▶ WORK ORDER: The entries that follow should be duplicated in full, without a single alteration.

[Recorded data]
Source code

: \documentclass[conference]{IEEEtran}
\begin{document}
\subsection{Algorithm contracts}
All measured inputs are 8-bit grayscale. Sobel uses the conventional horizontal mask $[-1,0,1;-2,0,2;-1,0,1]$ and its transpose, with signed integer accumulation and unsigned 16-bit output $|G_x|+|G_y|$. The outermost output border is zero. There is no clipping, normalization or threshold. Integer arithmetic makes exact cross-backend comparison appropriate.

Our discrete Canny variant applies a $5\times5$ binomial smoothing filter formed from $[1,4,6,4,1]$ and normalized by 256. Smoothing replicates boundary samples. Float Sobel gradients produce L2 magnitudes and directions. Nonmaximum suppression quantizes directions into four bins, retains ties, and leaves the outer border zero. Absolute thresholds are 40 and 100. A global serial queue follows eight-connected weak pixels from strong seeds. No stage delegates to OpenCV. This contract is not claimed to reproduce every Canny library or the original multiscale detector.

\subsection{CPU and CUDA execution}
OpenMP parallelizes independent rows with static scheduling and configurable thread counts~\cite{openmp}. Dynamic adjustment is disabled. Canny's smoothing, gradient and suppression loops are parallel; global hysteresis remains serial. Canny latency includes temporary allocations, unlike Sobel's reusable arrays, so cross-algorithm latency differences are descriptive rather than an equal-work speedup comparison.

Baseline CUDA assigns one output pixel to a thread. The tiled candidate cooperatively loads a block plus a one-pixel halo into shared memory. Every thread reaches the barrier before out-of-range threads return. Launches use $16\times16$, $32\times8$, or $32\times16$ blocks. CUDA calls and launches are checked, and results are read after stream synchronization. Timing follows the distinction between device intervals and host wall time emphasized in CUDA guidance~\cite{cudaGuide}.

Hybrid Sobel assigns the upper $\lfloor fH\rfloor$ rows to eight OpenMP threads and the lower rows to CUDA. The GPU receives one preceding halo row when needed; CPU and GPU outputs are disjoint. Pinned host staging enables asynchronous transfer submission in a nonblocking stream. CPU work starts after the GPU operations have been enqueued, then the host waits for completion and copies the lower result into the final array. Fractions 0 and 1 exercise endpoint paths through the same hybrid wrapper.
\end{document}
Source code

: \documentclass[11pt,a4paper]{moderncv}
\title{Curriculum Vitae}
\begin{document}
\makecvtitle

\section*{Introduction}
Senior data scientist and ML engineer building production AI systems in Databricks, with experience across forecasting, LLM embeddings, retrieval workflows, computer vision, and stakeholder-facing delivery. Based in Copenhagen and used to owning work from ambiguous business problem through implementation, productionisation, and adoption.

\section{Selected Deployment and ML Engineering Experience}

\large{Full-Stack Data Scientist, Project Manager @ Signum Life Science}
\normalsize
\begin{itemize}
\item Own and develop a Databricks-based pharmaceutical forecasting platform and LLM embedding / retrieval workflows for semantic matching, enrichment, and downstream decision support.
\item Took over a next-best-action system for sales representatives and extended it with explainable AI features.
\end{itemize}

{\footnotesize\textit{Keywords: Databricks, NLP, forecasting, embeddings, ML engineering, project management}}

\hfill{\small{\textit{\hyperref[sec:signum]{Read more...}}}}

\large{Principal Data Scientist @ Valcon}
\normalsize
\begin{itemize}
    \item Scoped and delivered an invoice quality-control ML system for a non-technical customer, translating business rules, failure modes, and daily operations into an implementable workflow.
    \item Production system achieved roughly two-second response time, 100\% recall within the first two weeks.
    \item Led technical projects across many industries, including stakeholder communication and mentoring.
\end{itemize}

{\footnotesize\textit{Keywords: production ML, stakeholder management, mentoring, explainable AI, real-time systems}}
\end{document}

▶ REPLY TO THE TASK:
Source code

: \documentclass[conference]{IEEEtran}
\begin{document}
\subsection{Algorithm contracts}
All measured inputs are 8-bit grayscale. Sobel uses the conventional horizontal mask $[-1,0,1;-2,0,2;-1,0,1]$ and its transpose, with signed integer accumulation and unsigned 16-bit output $|G_x|+|G_y|$. The outermost output border is zero. There is no clipping, normalization or threshold. Integer arithmetic makes exact cross-backend comparison appropriate.

Our discrete Canny variant applies a $5\times5$ binomial smoothing filter formed from $[1,4,6,4,1]$ and normalized by 256. Smoothing replicates boundary samples. Float Sobel gradients produce L2 magnitudes and directions. Nonmaximum suppression quantizes directions into four bins, retains ties, and leaves the outer border zero. Absolute thresholds are 40 and 100. A global serial queue follows eight-connected weak pixels from strong seeds. No stage delegates to OpenCV. This contract is not claimed to reproduce every Canny library or the original multiscale detector.

\subsection{CPU and CUDA execution}
OpenMP parallelizes independent rows with static scheduling and configurable thread counts~\cite{openmp}. Dynamic adjustment is disabled. Canny's smoothing, gradient and suppression loops are parallel; global hysteresis remains serial. Canny latency includes temporary allocations, unlike Sobel's reusable arrays, so cross-algorithm latency differences are descriptive rather than an equal-work speedup comparison.

Baseline CUDA assigns one output pixel to a thread. The tiled candidate cooperatively loads a block plus a one-pixel halo into shared memory. Every thread reaches the barrier before out-of-range threads return. Launches use $16\times16$, $32\times8$, or $32\times16$ blocks. CUDA calls and launches are checked, and results are read after stream synchronization. Timing follows the distinction between device intervals and host wall time emphasized in CUDA guidance~\cite{cudaGuide}.

Hybrid Sobel assigns the upper $\lfloor fH\rfloor$ rows to eight OpenMP threads and the lower rows to CUDA. The GPU receives one preceding halo row when needed; CPU and GPU outputs are disjoint. Pinned host staging enables asynchronous transfer submission in a nonblocking stream. CPU work starts after the GPU operations have been enqueued, then the host waits for completion and copies the lower result into the final array. Fractions 0 and 1 exercise endpoint paths through the same hybrid wrapper.
\end{document}
Source code

: \documentclass[11pt,a4paper]{moderncv}
\title{Curriculum Vitae}
\begin{document}
\makecvtitle

\section*{Introduction}
Senior data scientist and ML engineer building production AI systems in Databricks, with experience across forecasting, LLM embeddings, retrieval workflows, computer vision, and stakeholder-facing delivery. Based in Copenhagen and used to owning work from ambiguous business problem through implementation, productionisation, and adoption.

\section{Selected Deployment and ML Engineering Experience}

\large{Full-Stack Data Scientist, Project Manager @ Signum Life Science}
\normalsize
\begin{itemize}
\item Own and develop a Databricks-based pharmaceutical forecasting platform and LLM embedding / retrieval workflows for semantic matching, enrichment, and downstream decision support.
\item Took over a next-best-action system for sales representatives and extended it with explainable AI features.
\end{itemize}

{\footnotesize\textit{Keywords: Databricks, NLP, forecasting, embeddings, ML engineering, project management}}

\hfill{\small{\textit{\hyperref[sec:signum]{Read more...}}}}

\large{Principal Data Scientist @ Valcon}
\normalsize
\begin{itemize}
    \item Scoped and delivered an invoice quality-control ML system for a non-technical customer, translating business rules, failure modes, and daily operations into an implementable workflow.
    \item Production system achieved roughly two-second response time, 100\% recall within the first two weeks.
    \item Led technical projects across many industries, including stakeholder communication and mentoring.
\end{itemize}

{\footnotesize\textit{Keywords: production ML, stakeholder management, mentoring, explainable AI, real-time systems}}
\end{document}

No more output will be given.